▸ **Data records**:
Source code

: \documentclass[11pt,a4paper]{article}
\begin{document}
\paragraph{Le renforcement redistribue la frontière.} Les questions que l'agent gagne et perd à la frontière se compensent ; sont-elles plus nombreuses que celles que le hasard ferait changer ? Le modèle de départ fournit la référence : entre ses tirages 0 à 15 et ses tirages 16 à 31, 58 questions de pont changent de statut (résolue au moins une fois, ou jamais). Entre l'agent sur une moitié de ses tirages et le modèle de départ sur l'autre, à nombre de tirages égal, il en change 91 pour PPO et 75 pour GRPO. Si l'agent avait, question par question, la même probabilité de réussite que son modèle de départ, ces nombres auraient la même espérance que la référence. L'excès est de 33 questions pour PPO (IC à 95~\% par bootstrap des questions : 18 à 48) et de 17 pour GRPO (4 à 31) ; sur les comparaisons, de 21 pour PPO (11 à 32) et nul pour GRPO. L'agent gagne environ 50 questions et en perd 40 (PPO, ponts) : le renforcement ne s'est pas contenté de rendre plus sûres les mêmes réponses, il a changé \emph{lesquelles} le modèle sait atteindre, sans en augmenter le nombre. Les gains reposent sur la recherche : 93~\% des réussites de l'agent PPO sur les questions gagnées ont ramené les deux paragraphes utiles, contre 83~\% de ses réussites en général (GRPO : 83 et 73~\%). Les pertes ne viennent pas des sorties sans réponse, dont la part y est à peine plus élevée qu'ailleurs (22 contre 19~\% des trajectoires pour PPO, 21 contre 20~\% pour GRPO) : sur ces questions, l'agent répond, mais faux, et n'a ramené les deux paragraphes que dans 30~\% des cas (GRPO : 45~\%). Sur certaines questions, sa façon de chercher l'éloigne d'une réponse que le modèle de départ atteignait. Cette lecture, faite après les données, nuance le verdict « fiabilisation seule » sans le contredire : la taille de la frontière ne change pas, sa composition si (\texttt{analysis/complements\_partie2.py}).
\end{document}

▸ **Task directions**: Your task is to copy every entry above, exactly as written.

▸ **Exercise response**:
Source code

: \documentclass[11pt,a4paper]{article}
\begin{document}
\paragraph{Le renforcement redistribue la frontière.} Les questions que l'agent gagne et perd à la frontière se compensent ; sont-elles plus nombreuses que celles que le hasard ferait changer ? Le modèle de départ fournit la référence : entre ses tirages 0 à 15 et ses tirages 16 à 31, 58 questions de pont changent de statut (résolue au moins une fois, ou jamais). Entre l'agent sur une moitié de ses tirages et le modèle de départ sur l'autre, à nombre de tirages égal, il en change 91 pour PPO et 75 pour GRPO. Si l'agent avait, question par question, la même probabilité de réussite que son modèle de départ, ces nombres auraient la même espérance que la référence. L'excès est de 33 questions pour PPO (IC à 95~\% par bootstrap des questions : 18 à 48) et de 17 pour GRPO (4 à 31) ; sur les comparaisons, de 21 pour PPO (11 à 32) et nul pour GRPO. L'agent gagne environ 50 questions et en perd 40 (PPO, ponts) : le renforcement ne s'est pas contenté de rendre plus sûres les mêmes réponses, il a changé \emph{lesquelles} le modèle sait atteindre, sans en augmenter le nombre. Les gains reposent sur la recherche : 93~\% des réussites de l'agent PPO sur les questions gagnées ont ramené les deux paragraphes utiles, contre 83~\% de ses réussites en général (GRPO : 83 et 73~\%). Les pertes ne viennent pas des sorties sans réponse, dont la part y est à peine plus élevée qu'ailleurs (22 contre 19~\% des trajectoires pour PPO, 21 contre 20~\% pour GRPO) : sur ces questions, l'agent répond, mais faux, et n'a ramené les deux paragraphes que dans 30~\% des cas (GRPO : 45~\%). Sur certaines questions, sa façon de chercher l'éloigne d'une réponse que le modèle de départ atteignait. Cette lecture, faite après les données, nuance le verdict « fiabilisation seule » sans le contredire : la taille de la frontière ne change pas, sa composition si (\texttt{analysis/complements\_partie2.py}).
\end{document}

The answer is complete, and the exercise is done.